Жила, как дышала, «отапливая улицу» и, тратя себя по пустякам, в постоянном ожидании чуда, удачи, нового поворота жизни, так ничего и не скопила (теперь на похороны собирают деньги в ФБ - сыну Стасу её похоронить не на что). Но, в предложенных обстоятельствах, существовала столь ярко, что истории с ней связанные, никогда не воспринимались законченным прошлым. Они продолжались, длились - вот, как раз, до нынешнего момента.
Только сегодня, вспоминая и раздумывая над жизнью Нины Михайловны, я вдруг понял, что лишь теперь, с её уходом, прошлое стало прошлым. Льдина, большая часть моей личной истории, навсегда откололась от реальности, чтобы уплыть в никуда. И нужно привыкать к новым обстоятельствам существования вне Ворошниной, уже без этого виража и батарей внутреннего духовного отопления. Дело не в том, что, обладая феноменальной памятью, она помнила такие детали, которых теперь более нет. И не в том, что некому теперь привезти книгу переписки ЮрМиха и позвонить, если есть свободная минутка (с какой радостью она, каждый раз, отзывалась на звонки, на письма, на любые записочки в чате), но просто вселенная стала проще и плоше. Мой мир потерял часть объёма и многомерности, за которые, как теперь запоздало выясняется, Нина Михайловна Ворошнина отвечала.

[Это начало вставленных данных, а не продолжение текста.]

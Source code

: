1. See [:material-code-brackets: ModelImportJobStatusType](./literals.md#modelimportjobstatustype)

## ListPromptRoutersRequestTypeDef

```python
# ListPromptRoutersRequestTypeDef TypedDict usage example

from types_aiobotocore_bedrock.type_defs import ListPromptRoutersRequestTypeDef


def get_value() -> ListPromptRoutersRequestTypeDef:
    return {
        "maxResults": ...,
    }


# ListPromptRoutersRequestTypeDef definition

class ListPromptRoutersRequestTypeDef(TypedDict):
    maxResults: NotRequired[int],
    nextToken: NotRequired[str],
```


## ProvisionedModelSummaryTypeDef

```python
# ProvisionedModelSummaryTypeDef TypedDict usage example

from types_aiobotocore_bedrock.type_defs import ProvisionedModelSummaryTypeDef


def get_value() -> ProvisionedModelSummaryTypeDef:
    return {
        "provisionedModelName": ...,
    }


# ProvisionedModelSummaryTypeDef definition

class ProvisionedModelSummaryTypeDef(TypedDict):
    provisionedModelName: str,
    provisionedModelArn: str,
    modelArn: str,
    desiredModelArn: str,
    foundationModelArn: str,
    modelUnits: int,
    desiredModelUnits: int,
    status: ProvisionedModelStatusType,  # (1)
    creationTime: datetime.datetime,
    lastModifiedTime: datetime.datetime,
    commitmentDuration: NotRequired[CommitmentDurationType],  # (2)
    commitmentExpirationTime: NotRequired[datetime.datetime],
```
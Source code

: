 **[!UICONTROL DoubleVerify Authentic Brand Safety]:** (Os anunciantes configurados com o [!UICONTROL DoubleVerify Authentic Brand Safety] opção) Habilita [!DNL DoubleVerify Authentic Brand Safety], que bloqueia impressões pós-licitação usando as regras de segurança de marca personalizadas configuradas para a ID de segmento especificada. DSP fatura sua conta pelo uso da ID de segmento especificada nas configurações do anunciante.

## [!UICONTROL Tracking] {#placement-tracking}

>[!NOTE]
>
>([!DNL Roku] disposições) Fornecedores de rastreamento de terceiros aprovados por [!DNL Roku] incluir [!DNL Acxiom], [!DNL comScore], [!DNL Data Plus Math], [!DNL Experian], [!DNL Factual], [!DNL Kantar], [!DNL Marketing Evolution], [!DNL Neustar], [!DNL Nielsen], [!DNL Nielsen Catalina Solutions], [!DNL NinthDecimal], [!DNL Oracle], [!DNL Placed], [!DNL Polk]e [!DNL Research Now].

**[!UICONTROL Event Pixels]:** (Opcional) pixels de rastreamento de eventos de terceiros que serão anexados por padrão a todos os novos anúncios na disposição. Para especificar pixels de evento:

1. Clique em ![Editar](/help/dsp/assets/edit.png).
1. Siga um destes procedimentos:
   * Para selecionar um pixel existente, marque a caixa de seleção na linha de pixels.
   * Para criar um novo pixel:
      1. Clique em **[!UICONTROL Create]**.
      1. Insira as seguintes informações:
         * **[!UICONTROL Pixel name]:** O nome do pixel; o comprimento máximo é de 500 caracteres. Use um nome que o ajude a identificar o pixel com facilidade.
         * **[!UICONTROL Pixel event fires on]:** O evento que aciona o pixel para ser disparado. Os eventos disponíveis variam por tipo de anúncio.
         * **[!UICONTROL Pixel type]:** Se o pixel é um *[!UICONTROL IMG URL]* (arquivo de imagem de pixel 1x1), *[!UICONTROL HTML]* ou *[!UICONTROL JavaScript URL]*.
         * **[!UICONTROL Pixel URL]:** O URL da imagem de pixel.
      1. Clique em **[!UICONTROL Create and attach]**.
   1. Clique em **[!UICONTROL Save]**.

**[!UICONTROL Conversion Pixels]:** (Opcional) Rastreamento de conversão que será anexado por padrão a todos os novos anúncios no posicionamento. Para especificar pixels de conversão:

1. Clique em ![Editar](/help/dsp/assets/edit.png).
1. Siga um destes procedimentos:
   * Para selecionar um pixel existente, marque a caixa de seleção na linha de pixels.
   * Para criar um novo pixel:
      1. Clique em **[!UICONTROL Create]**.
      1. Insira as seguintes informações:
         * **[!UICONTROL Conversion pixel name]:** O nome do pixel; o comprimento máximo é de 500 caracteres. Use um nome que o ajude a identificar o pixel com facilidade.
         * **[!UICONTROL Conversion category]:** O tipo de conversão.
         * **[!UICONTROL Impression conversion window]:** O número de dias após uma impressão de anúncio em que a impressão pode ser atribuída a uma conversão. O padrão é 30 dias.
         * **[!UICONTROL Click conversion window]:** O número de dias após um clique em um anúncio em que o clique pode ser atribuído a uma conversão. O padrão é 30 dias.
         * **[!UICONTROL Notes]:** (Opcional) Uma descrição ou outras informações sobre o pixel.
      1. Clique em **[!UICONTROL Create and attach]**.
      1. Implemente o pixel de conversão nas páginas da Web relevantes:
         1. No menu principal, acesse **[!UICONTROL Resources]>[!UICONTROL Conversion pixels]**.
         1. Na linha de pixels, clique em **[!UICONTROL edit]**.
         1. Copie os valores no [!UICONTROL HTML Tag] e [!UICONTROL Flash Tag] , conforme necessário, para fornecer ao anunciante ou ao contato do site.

Чувство потери удваивается из-за вовлечённости человека в наши собственные планы, от этого эгоизма ещё живущих никак не отрешиться. Бог с ним, с memento mori, мы люди привыкшие. Но любой уход не только вычитание из себя, но и жалость к ушедшему человеку. Умирают-то не для нас (пока мы в памяти, не так уж многое и меняется), а для себя.
Ворошнина служила людям и искусству, вот почему тоска опрокидывается и на оставшихся тоже. Теперь обездоленных. Я учился у неё эмпатии и доброте, открытости и сдержанной, сокрытой силе, постоянно подпитываемой всей суммой культурных знаний, накопленных человечеством. А ещё умению не стесняться быть собой, каким неформатным ты бы не был. Нина Михайловна не боялась показаться странной или нелепой, она была гуманистом в самом высшем и старомодном (ныне почти устаревшем) смысле этого слова: когда человек - мера всей вещей, вот этот конкретный, из крови и плоти, в слабостях своих и прозрениях, человек, обречённый на смерть и исчезновение. Из-за того, что мы отапливаем улицу, она не становится теплее. Но, лишь, слегка уютнее и чуть приспособленнее к жизни?

Пожалуйста, скажите, кто-нибудь Ыйе Авамери с тартуской улицы Пяльсона, на которой стоит общежитие филфака, что Нины Михайловны, её Ниночки, больше нет.